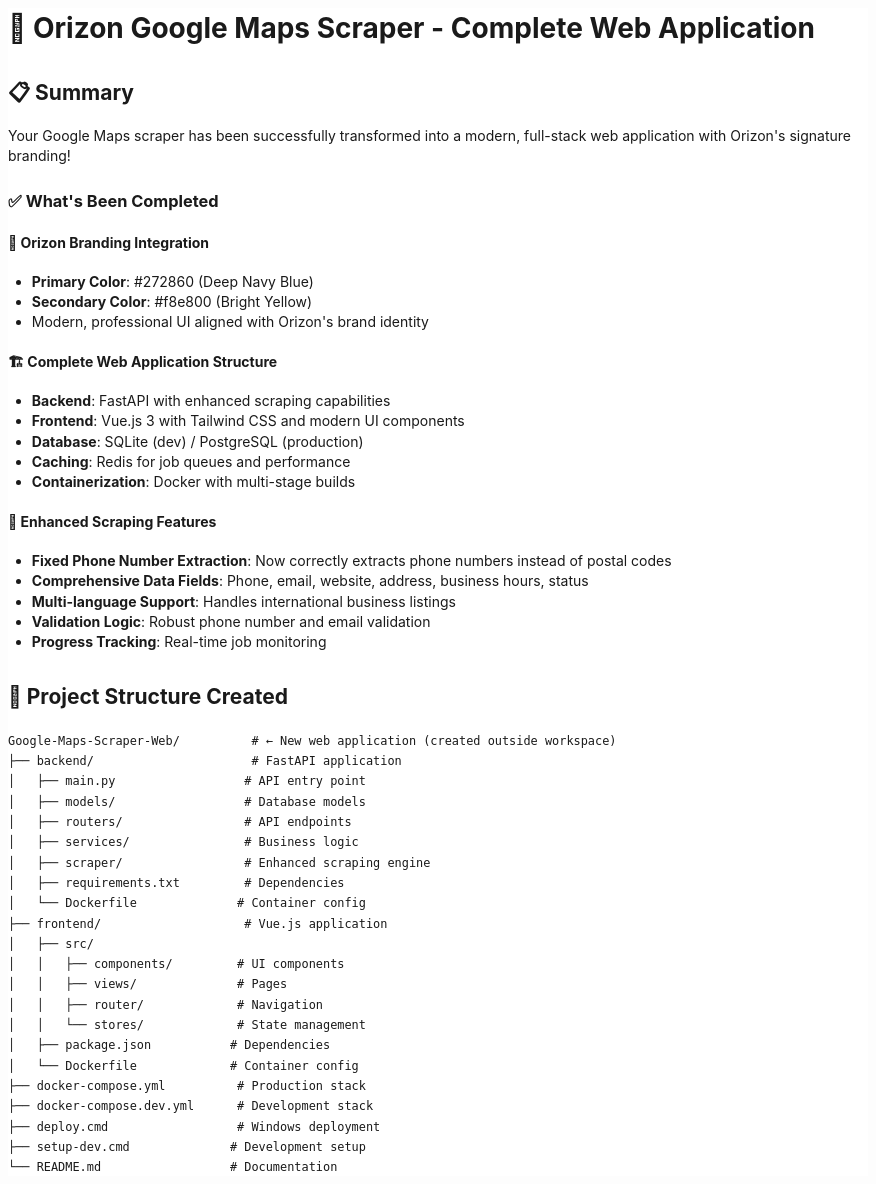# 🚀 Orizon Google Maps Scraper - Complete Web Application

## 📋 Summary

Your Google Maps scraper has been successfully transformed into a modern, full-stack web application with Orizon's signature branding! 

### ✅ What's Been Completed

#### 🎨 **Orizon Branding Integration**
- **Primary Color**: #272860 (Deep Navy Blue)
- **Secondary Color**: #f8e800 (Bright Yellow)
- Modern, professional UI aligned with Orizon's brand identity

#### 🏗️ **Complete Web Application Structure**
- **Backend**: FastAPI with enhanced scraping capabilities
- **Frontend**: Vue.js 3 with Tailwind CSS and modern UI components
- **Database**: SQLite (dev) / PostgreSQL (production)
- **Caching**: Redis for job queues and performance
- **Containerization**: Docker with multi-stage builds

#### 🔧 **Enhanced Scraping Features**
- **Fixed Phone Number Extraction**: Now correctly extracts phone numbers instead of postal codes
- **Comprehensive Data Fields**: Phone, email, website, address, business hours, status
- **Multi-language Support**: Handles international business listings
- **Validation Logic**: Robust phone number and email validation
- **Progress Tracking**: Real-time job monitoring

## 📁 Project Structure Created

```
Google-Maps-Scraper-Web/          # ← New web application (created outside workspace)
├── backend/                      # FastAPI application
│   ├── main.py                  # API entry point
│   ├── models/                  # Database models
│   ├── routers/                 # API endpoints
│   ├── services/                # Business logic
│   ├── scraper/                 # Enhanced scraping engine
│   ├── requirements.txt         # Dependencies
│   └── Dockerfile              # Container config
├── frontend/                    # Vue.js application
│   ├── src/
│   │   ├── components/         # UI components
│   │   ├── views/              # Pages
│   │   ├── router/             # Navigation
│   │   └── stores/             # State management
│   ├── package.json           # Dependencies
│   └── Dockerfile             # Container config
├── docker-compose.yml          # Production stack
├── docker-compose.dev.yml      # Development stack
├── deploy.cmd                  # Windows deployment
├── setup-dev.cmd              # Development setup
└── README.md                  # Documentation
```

* * *

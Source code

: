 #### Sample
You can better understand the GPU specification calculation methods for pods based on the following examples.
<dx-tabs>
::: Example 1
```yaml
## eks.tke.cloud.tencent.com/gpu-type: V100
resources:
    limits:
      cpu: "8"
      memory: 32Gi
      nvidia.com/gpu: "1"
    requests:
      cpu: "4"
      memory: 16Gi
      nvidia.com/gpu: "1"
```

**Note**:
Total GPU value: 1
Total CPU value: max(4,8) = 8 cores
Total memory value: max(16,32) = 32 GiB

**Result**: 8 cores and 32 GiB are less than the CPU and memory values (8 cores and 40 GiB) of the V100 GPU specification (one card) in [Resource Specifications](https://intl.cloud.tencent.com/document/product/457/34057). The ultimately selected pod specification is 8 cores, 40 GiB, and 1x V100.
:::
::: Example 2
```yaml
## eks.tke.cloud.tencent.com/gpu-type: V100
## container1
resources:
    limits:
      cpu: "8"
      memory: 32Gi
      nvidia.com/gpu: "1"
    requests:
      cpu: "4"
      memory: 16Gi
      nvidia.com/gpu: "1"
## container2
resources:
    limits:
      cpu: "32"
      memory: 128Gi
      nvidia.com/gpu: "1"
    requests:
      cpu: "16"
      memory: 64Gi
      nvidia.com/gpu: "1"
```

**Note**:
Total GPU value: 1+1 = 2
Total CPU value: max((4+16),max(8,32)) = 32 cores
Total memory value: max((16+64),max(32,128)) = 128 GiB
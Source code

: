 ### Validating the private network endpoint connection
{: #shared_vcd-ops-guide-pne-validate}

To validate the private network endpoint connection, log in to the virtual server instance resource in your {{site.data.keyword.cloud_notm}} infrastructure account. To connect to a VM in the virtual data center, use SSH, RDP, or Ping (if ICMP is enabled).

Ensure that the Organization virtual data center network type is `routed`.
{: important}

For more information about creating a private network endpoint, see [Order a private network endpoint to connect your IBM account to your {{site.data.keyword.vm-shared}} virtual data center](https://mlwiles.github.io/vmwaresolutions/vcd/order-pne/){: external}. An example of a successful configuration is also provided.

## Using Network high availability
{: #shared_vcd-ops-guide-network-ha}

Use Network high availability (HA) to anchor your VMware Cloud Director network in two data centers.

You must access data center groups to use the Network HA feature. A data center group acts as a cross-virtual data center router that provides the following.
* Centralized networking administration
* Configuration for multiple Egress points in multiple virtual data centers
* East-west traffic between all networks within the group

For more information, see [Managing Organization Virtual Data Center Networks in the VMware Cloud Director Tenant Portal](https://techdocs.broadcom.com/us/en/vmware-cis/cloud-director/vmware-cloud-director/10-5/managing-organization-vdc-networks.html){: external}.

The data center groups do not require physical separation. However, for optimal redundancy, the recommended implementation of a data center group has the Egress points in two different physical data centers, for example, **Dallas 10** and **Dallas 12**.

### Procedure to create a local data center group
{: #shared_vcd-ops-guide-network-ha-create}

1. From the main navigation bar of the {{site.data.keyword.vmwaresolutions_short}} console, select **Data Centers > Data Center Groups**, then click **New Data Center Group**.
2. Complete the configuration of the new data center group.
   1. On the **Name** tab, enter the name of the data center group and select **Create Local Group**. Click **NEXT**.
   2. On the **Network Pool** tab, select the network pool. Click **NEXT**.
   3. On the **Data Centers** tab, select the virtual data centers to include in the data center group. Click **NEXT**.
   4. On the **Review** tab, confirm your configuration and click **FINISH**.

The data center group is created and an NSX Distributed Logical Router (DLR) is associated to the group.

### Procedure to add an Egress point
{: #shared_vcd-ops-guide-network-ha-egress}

EXERCISE OBJECTIVE =>
Bring together every line in the entries that holds the string "NEXT".

ANSWER SECTION =>
   1. On the **Name** tab, enter the name of the data center group and select **Create Local Group**. Click **NEXT**.
   2. On the **Network Pool** tab, select the network pool. Click **NEXT**.
   3. On the **Data Centers** tab, select the virtual data centers to include in the data center group. Click **NEXT**.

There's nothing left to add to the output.